We encounter some heavy winds….15 to 22 knots. Our top speed was 10.5 knots, cruising steady at 8 to 9.5 knots on the first leg, Sailing the asym spinnaker at about 110 to 130 degrees to the wind. Then on the 2nd leg, Main Duck to Ford Shoal, we sailed through 6 to 8 foot seas, in about 13 to 17 knots of wind. Our average speed here was 7 to 8 knots, sailing 40 to 60 degrees to the wind. We put 2 miles between us and the boats behind us in this leg. We passed 3 boats and caught up to the fleet ahead of us. After this race, I think our PHRF rating of 87 is pretty fair. I think we have so many areas we can improve on as sailors that in the next many years we will do much better.

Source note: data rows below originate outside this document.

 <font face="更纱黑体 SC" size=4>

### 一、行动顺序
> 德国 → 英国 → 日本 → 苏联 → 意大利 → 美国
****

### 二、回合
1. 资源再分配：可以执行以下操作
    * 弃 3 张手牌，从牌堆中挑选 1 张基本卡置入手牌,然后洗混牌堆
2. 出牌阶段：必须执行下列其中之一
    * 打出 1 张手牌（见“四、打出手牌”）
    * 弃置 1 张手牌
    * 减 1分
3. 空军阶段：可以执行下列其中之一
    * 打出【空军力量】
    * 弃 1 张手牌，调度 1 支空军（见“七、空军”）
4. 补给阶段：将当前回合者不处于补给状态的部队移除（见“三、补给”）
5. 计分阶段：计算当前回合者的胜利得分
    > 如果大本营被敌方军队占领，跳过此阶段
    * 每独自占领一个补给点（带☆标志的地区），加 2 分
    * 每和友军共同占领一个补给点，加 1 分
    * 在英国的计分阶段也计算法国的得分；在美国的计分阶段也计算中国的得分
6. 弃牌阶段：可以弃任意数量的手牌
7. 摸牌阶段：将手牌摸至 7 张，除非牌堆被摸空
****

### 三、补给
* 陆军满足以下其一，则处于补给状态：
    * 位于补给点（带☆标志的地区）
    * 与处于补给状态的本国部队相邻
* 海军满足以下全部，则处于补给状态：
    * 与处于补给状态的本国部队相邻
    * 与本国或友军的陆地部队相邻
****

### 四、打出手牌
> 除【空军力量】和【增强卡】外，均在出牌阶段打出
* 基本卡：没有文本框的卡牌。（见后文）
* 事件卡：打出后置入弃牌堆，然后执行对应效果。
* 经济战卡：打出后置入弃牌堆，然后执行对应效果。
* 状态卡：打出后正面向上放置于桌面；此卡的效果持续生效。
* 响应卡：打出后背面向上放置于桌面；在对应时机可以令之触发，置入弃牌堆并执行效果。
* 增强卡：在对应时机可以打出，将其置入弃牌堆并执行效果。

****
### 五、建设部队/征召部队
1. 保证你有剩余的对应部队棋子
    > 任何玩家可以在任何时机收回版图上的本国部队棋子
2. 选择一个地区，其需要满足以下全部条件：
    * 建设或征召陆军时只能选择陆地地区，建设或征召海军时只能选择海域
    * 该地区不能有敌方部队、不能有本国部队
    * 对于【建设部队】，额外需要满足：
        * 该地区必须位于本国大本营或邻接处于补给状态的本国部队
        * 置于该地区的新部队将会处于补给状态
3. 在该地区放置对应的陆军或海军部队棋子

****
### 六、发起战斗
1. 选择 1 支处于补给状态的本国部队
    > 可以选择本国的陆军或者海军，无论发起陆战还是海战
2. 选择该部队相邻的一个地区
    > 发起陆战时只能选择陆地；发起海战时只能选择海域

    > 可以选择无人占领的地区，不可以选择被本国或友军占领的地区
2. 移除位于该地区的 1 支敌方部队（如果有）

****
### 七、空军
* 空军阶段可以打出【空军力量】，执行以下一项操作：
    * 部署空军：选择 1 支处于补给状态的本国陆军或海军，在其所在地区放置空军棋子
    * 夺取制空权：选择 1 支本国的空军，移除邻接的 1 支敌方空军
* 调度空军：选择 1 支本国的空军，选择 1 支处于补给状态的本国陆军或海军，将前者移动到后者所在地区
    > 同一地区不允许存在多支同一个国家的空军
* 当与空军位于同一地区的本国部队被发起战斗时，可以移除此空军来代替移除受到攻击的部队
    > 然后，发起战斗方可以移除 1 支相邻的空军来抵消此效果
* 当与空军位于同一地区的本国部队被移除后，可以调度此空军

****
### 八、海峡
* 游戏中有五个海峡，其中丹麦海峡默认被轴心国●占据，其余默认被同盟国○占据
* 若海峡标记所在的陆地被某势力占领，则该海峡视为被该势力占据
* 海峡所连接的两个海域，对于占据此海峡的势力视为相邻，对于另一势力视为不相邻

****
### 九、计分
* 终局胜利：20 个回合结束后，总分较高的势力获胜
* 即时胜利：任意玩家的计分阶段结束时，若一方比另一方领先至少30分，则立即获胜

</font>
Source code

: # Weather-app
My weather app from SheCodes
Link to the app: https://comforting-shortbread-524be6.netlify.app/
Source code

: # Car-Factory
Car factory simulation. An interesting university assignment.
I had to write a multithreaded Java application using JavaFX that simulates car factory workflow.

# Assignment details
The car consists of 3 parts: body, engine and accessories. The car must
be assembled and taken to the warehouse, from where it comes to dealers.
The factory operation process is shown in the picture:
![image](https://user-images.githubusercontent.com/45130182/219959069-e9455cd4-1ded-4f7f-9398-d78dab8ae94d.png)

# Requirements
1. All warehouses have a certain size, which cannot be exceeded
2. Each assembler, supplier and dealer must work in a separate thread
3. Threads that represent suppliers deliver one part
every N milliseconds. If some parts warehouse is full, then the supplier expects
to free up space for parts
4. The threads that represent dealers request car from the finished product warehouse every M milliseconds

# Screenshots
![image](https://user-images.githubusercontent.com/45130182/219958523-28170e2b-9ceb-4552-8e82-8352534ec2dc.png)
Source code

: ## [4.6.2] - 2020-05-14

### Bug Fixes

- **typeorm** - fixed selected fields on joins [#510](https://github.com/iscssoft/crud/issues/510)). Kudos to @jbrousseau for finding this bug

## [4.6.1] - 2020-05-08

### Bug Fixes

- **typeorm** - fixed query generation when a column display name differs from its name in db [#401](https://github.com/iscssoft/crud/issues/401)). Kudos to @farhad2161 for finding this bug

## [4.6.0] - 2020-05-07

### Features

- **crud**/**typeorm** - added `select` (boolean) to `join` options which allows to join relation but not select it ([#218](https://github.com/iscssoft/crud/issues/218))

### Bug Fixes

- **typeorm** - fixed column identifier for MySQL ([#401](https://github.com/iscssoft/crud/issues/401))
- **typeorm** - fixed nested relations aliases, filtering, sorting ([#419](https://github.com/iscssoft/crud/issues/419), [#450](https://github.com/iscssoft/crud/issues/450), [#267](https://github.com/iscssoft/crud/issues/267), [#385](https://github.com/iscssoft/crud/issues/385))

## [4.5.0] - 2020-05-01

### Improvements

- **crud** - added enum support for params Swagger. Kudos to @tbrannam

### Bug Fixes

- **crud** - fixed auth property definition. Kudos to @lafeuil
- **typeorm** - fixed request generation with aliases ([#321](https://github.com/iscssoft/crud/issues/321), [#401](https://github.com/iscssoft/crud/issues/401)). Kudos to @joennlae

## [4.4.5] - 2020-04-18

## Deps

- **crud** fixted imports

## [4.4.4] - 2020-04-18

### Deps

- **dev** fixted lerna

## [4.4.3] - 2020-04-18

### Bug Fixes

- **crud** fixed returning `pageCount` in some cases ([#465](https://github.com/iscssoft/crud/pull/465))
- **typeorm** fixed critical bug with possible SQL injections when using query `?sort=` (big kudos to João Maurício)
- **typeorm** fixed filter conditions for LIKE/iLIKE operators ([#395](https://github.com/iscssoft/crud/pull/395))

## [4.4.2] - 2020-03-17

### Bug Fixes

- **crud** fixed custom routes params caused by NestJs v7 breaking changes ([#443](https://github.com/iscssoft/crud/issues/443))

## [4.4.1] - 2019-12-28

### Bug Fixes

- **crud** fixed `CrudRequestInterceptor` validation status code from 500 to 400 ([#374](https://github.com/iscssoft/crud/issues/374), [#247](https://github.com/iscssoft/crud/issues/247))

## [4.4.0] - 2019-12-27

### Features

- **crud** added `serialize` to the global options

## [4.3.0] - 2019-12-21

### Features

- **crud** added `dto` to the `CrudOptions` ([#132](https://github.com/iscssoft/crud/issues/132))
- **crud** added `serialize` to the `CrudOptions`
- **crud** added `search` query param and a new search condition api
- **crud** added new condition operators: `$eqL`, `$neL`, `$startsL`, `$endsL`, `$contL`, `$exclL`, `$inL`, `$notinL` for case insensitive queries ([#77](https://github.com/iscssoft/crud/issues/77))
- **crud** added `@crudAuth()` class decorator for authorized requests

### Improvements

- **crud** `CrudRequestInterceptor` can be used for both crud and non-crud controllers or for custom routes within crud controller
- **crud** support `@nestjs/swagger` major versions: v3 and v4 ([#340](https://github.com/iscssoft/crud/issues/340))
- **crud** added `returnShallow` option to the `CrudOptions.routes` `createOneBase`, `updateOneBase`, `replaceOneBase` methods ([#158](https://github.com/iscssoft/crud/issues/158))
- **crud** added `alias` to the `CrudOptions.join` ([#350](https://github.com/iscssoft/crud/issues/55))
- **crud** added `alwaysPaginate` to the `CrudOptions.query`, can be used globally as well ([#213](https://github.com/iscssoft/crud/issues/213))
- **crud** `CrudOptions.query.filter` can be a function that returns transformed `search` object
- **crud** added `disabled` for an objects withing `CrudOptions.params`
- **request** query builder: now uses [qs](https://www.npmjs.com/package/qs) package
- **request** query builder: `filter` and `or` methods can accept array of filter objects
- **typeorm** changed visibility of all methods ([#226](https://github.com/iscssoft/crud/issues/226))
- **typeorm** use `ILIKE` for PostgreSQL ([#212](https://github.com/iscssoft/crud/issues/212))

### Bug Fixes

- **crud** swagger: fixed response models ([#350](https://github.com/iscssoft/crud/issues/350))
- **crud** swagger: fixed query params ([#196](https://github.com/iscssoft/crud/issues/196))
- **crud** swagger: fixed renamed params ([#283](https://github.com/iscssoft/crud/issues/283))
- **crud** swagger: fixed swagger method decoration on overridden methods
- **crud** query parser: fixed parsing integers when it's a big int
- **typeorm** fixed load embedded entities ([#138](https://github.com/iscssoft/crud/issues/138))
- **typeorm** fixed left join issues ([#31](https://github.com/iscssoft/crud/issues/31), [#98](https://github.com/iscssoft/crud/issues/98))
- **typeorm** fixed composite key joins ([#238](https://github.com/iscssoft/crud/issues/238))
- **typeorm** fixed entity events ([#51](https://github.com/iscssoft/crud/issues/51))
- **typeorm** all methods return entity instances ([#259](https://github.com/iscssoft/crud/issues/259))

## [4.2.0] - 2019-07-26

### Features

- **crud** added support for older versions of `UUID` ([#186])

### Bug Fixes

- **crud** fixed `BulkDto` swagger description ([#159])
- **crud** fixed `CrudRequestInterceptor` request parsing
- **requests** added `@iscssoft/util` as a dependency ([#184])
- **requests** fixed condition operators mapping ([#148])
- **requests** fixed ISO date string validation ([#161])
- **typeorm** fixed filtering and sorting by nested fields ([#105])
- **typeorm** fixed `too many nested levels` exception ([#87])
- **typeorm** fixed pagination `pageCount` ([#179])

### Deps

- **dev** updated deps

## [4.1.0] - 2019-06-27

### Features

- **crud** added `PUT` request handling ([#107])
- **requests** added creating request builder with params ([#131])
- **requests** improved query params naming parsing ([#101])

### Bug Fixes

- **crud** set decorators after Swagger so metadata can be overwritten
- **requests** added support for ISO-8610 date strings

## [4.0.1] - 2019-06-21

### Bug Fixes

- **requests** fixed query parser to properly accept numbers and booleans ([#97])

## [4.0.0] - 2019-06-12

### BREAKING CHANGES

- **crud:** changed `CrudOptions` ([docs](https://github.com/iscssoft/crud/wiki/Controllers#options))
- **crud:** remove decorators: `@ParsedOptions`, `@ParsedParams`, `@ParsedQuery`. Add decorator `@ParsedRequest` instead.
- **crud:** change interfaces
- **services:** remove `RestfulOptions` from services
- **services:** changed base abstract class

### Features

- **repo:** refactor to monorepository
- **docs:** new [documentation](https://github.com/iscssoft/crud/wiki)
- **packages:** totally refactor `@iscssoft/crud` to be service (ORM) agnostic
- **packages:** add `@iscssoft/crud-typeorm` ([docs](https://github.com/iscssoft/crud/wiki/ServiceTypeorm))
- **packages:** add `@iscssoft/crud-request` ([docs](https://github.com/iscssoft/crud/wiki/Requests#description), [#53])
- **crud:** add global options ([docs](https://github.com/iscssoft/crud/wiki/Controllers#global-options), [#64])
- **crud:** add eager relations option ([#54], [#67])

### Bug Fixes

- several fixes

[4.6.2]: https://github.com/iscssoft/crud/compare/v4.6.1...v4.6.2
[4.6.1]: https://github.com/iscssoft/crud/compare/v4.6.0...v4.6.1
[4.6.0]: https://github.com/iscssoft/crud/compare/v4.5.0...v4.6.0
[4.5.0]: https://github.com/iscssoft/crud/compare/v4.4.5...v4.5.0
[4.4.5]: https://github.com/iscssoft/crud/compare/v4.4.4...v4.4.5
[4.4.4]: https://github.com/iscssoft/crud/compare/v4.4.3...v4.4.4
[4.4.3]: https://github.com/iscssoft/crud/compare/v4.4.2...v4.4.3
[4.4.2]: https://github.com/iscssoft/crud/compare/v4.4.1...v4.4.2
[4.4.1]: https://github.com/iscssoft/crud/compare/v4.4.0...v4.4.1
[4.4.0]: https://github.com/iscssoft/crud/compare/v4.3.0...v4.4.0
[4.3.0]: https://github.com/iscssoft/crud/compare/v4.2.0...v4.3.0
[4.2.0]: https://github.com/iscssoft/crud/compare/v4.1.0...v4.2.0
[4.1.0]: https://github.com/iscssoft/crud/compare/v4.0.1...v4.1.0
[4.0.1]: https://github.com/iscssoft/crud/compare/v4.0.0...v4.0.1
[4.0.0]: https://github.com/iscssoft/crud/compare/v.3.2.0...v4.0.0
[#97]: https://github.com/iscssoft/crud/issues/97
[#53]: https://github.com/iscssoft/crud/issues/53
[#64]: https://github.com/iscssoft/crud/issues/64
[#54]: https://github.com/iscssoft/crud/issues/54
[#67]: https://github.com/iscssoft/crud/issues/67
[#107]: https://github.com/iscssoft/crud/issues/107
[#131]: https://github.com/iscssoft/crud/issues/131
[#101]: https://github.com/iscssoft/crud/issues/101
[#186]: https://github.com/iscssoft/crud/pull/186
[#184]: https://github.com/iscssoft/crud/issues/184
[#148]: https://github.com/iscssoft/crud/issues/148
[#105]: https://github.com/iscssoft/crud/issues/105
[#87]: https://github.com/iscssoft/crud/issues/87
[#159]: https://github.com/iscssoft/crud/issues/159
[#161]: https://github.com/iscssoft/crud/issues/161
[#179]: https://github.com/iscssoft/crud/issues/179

For those that followed the Mackinac yacht race this week-end on Lake Huron, you’ll know that the conditions on Lake Ontario were much better. They had very light winds through most of the race. Average boat speeds were around 3 knots.

Everyone jumped off the boat and went home for a good nights sleep. I too slept 6 hours last night, then the family showed up at 8:30am to drop Thomas off at Sailing School. We are now spending the day just cleaning up the boat.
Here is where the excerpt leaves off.